Segment Open
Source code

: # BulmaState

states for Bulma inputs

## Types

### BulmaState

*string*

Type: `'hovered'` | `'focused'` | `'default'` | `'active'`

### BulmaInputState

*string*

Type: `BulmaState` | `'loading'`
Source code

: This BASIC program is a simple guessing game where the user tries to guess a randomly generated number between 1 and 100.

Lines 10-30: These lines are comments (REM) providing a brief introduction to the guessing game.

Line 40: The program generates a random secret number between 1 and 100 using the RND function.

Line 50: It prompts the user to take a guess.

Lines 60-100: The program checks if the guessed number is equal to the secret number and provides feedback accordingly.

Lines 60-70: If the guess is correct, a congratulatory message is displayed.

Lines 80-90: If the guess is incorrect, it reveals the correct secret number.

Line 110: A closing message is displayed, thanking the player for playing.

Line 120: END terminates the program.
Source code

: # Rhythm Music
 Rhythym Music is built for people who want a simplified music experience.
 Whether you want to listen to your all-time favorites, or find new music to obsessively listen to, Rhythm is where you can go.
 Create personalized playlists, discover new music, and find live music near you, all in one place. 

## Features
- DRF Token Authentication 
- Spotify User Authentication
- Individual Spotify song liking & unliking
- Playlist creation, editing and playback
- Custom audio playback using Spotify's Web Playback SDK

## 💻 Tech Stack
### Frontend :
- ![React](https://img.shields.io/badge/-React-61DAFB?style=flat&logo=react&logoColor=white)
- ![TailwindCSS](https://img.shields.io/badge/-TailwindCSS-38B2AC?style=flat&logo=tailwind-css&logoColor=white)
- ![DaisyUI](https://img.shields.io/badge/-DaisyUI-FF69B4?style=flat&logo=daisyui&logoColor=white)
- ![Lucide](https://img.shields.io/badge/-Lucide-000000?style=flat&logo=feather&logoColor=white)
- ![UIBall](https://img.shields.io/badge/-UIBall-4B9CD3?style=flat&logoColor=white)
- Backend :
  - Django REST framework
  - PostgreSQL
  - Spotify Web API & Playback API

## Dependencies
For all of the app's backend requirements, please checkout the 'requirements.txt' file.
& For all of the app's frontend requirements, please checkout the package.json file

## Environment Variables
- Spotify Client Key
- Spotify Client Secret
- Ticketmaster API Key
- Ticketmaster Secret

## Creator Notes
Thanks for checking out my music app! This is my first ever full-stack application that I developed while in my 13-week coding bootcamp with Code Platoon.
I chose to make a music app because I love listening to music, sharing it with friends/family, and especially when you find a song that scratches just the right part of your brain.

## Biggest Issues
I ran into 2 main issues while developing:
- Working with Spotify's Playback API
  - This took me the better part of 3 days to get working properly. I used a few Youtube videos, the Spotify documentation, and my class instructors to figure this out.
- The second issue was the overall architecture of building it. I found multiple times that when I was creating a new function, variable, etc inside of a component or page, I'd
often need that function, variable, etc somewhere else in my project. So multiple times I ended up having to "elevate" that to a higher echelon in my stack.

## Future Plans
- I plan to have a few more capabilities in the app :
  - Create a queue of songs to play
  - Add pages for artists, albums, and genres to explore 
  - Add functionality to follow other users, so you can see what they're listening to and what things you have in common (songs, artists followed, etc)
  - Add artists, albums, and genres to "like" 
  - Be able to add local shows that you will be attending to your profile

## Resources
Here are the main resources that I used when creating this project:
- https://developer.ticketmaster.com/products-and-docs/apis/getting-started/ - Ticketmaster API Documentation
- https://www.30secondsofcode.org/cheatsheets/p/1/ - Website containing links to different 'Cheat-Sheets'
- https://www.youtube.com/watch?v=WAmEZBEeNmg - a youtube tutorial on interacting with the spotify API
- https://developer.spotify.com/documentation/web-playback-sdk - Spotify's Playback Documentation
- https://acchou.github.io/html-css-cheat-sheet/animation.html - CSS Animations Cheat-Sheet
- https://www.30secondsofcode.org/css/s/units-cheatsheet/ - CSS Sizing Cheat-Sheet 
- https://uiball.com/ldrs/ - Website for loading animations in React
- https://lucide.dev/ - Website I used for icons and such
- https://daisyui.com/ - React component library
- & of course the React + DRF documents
Segment Closed
Would you count the lines in the data that contain the word "have" and state only the number?

2